Internet discussions usually descend into abuse within a few postings. Whether this is because people these days are less polite and restrained than they used to be, or because the internet allows them to publish their first reactions without the time to cool off that older means of communication entailed, I do not know; but the fact is that those who take part in such discussions seem to confuse insult with argument and are seldom able to keep to the point for very long.
Doctors, if the internet discussions that follow articles that appear in the New England Journal of Medicine are anything to go by, are better than average. Often, indeed, though not always, they employ rational argument. Perhaps there is something to be said after all for a long and rigorous education.
Not long ago there appeared an article in the NEJM throwing doubt on the wisdom and even the ethics of screening by mammography for early cancer of the breast.

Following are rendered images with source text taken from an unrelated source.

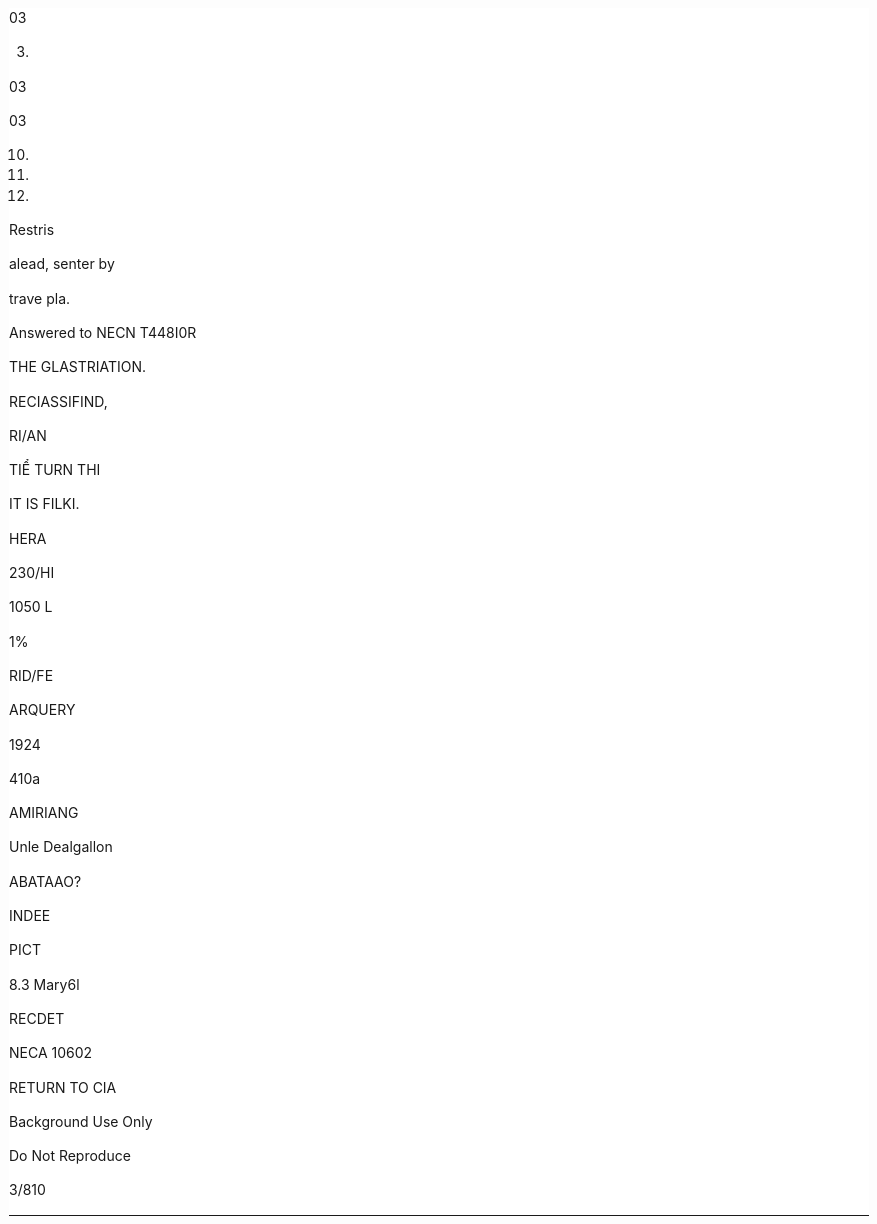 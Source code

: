 03

003)

03

03

10.

18.

180.

Restris

alead, senter by

trave pla.

Answered to NECN T448I0R

THE GLASTRIATION.

RECIASSIFIND,

RI/AN

TIỂ TURN THI

IT IS FILKI.

HERA

230/HI

1050 L

1%

RID/FE

ARQUERY

1924

410a

AMIRIANG

Unle Dealgallon

ABATAAO?

INDEE

PICT

8.3 Mary6l

RECDET

NECA 10602

RETURN TO CIA

Background Use Only

Do Not Reproduce

3/810

---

A Swiss commission examined the evidence for the benefits and found none, or some so slight that it hardly counted. The best estimate they could come up with was that mammography saved one life from breast cancer per 1000 women aged 50 who underwent screening, but that the all-cause death rate in the screened and unscreened was practically the same. Not only did many screened women undergo unnecessary operations and much radiotherapy for false positive results, but those who offered the screening were little more honest than second-hand car salesmen, in effect preying on the women’s complete misunderstanding of the supposed benefits of screening. Women believe that even with screening they are twenty times more likely to die of the disease than in fact they are; and they overestimate the benefits of screening by eighty times.
In the circumstances, then, the Swiss panel suggested that screening by mammography should be stopped forthwith.